Dos mil años en un solo edificio, y se ven todos desde la plaza: detrás, las torres de ladrillo del castillo medieval de los Saboya-Acaja; delante, la fachada blanca y barroca de Filippo Juvarra, que es solo una fachada, con una escalera dentro y nada detrás. El Palazzo Madama empieza como puerta romana de Augusta Taurinorum, de la que quedan dos torres, se convierte en fortaleza, luego en castillo cuadrado con cuatro torres redondas en el siglo quince, luego en casa de los huéspedes de los duques. Aquí en 1280 los Saboya obtuvieron Turín de los marqueses de Monferrato, y desde aquí, desde el siglo dieciséis, mostraban la Sábana Santa a la multitud.
Qué ver
El nombre viene de dos mujeres. Cristina de Francia, regente, lo eligió como casa en 1637 para estar lejos de la corte e hizo cubrir el patio; sesenta años después María Juana Bautista de Saboya-Nemours, segunda Madama Real, llamó a Juvarra, que proyectó un palacio entero de piedra blanca y construyó solo el cuerpo delantero, terminado en 1721: un orden gigante de pilastras compuestas, tres grandes ventanales en el centro y la escalera de dos tramos iluminada por tres lados, hecha para que el pueblo de la plaza viera las fiestas. En el primer piso las salas pintadas al fresco por Domenico Guidobono para Madama, con el Gabinete chino.

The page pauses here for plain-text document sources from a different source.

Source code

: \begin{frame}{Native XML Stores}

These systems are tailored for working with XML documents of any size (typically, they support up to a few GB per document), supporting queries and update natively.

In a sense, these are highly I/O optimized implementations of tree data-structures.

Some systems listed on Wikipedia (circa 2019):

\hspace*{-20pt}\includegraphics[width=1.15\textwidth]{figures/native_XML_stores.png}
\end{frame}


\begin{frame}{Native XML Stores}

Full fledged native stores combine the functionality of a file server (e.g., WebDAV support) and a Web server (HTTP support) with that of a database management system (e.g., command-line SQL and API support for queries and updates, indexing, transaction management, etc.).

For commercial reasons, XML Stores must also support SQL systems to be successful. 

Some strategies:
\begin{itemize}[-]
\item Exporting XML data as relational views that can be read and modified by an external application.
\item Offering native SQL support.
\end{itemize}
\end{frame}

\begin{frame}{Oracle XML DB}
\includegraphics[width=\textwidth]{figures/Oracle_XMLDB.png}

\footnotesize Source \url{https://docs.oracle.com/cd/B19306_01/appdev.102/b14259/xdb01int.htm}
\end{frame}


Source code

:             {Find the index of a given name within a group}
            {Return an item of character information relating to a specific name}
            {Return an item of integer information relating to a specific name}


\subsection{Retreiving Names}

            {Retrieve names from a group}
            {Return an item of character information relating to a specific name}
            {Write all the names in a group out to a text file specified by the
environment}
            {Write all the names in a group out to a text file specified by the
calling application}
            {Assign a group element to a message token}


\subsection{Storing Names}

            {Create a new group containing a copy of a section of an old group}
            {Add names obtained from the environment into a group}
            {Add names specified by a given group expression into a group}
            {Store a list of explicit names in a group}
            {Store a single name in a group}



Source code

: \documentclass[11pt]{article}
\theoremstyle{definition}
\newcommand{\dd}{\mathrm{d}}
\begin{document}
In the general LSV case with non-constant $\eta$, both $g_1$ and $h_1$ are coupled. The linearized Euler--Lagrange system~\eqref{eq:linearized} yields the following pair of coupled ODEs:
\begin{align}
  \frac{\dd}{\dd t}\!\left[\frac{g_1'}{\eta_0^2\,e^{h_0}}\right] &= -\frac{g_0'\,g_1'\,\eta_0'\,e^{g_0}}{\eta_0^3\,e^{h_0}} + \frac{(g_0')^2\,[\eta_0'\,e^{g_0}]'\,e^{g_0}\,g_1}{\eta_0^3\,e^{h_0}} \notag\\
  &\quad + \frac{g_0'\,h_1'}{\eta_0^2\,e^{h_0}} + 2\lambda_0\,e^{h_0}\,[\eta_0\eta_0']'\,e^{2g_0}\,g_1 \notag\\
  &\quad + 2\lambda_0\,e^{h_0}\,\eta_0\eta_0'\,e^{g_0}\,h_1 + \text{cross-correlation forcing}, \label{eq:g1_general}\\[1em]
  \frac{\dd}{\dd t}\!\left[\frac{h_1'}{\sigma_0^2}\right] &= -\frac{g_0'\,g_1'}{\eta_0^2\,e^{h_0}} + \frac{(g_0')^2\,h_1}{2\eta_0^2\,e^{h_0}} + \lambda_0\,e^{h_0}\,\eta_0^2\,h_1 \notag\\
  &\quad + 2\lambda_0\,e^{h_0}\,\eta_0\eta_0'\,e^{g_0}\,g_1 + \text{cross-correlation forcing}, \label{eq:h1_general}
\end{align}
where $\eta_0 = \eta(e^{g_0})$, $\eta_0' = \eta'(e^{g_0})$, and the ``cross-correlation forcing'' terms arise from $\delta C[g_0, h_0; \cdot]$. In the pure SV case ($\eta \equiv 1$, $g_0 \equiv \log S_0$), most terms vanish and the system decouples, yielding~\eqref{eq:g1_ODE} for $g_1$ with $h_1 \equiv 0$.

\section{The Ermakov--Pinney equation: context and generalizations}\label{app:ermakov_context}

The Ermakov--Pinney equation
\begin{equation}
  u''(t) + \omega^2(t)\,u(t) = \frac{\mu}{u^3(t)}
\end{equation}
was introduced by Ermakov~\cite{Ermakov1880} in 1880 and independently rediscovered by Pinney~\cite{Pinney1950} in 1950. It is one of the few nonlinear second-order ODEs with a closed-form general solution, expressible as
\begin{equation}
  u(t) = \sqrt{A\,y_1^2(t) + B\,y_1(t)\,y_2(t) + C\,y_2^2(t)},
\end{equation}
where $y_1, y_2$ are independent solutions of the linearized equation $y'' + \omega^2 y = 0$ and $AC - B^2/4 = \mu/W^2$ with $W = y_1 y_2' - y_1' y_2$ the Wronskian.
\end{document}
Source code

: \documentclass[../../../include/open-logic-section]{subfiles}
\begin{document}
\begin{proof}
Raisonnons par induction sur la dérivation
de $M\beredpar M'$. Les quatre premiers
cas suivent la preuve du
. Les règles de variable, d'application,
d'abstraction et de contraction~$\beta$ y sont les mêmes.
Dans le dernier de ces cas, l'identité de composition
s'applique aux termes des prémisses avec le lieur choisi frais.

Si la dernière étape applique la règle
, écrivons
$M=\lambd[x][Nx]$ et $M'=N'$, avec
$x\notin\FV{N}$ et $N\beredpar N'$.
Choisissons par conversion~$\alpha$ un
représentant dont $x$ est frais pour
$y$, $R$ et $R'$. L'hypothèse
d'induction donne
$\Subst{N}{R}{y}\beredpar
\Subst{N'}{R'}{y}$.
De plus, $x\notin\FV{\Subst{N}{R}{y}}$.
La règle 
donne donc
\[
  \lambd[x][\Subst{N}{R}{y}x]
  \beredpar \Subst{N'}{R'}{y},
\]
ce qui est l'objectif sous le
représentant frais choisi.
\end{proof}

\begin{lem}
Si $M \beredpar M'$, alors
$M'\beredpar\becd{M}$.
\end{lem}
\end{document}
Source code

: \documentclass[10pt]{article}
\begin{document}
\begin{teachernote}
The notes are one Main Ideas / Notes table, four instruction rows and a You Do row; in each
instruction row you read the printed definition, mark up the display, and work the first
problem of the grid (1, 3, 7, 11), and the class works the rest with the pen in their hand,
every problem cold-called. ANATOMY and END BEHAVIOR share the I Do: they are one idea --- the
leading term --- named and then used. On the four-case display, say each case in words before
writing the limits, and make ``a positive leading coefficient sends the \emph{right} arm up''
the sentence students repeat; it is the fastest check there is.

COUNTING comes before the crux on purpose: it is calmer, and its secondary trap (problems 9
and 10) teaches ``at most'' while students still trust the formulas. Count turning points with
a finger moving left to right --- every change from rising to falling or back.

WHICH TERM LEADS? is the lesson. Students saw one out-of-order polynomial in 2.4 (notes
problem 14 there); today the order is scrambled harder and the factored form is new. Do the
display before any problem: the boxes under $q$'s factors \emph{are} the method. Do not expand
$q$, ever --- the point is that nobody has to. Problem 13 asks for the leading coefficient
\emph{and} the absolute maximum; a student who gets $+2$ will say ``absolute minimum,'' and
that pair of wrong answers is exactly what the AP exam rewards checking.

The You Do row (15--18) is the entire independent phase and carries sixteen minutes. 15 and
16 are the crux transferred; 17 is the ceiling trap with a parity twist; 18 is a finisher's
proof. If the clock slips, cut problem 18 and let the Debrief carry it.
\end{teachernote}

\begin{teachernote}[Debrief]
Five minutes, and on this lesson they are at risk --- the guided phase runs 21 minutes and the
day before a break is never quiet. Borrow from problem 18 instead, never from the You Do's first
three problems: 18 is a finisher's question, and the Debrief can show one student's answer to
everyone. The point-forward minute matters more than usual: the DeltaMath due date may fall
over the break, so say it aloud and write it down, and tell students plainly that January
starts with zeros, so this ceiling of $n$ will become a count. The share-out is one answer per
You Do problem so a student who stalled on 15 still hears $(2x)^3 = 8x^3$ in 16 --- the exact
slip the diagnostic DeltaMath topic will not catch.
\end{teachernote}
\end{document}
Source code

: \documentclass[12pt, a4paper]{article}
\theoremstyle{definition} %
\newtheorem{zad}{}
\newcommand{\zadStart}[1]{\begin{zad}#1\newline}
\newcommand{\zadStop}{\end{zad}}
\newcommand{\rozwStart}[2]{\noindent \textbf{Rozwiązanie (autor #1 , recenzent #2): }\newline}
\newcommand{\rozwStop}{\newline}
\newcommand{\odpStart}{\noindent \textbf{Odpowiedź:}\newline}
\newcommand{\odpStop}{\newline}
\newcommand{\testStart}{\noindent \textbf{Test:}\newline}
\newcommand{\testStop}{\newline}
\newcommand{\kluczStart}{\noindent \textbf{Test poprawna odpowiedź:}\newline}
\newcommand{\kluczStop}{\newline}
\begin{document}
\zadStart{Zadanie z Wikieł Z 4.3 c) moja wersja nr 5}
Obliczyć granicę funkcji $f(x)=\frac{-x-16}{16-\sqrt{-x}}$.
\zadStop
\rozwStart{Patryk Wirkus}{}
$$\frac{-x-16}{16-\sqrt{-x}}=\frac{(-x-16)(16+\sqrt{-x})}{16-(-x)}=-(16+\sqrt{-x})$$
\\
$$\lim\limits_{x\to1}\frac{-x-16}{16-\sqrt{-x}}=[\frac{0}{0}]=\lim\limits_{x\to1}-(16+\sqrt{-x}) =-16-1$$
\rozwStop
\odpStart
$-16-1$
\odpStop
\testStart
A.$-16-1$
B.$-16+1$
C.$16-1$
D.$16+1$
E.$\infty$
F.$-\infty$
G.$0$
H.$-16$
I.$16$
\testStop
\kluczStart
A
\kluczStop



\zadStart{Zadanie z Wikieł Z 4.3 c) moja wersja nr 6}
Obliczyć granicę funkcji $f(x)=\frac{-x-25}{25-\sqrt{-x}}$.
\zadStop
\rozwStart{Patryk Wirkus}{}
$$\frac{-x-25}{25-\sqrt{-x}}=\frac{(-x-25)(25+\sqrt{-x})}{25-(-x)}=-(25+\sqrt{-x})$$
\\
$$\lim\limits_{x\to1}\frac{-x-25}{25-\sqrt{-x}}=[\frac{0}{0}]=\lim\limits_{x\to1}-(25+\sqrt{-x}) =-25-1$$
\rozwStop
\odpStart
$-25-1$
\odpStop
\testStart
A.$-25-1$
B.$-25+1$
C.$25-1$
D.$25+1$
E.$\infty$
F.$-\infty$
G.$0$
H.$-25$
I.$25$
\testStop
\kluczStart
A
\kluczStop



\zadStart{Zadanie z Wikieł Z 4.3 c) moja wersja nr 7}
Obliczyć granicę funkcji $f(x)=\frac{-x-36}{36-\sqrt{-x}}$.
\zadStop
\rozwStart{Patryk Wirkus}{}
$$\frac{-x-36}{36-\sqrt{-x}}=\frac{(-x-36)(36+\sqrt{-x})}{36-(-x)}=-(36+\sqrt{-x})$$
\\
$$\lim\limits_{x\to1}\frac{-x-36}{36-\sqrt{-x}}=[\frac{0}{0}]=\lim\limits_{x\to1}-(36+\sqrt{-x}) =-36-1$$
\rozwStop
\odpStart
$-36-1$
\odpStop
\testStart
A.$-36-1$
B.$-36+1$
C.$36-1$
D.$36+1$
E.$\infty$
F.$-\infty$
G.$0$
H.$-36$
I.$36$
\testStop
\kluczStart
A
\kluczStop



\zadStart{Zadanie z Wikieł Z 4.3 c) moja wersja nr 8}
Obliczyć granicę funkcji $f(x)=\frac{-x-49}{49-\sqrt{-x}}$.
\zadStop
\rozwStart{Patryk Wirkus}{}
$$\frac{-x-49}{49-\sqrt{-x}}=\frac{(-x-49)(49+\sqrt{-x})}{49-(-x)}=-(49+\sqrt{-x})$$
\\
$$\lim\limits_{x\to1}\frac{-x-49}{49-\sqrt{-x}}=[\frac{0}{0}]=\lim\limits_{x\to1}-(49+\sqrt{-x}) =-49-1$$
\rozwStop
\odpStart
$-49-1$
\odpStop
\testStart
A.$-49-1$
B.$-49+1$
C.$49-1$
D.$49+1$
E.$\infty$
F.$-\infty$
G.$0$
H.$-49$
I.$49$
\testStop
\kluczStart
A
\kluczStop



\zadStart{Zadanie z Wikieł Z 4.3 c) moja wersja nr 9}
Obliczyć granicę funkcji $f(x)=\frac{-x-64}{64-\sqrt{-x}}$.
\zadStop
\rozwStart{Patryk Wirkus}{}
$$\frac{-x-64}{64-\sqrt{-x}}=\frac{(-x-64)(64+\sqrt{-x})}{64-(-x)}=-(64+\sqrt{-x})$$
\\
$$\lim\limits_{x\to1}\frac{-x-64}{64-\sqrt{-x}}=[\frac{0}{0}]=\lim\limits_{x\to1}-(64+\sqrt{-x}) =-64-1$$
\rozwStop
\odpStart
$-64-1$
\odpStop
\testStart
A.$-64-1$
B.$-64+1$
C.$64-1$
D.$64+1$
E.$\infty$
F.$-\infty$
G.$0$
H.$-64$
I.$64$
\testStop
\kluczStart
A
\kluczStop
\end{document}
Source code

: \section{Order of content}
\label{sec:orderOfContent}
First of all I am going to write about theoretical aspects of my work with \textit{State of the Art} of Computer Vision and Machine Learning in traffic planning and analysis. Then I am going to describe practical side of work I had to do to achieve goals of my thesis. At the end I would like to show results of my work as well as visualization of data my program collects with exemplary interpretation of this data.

Desde 1934 el palacio es el Museo Cívico de Arte Antiguo: el Retrato de hombre de Antonello da Messina, las Horas de Turín-Milán iluminadas por Jan van Eyck, el gótico piamontés, las colecciones de vidrios, cerámicas, marfiles y orfebrería, el tesoro medieval en las salas del castillo. En el palacio se reunió desde 1848 el Senado Subalpino y luego el primer Senado del Reino de Italia; el 6 de mayo de 1949 se expusieron aquí los restos del Grande Torino, ante medio millón de personas.
La visita
El museo está en la piazza Castello, con entrada propia, incluida en la Torino card; cierra los martes. El recorrido sube del piso medieval a las salas barrocas y a la torre panorámica, desde la que se ven la plaza, el Palacio Real y las colinas. La restauración concluida en 2006 sacó a la luz los cimientos romanos en el sótano, con el lapidario.
El consejo de la redacción
Dé la vuelta al edificio antes de entrar, de la fachada de Juvarra a la parte trasera medieval: es la lección más clara que ofrece Turín sobre qué es una ciudad estratificada. Luego suba la escalera aunque no visite el museo, porque está abierta y es gratuita: la luz que entra por los tres lados sobre los peldaños de piedra es el mejor momento del barroco piamontés.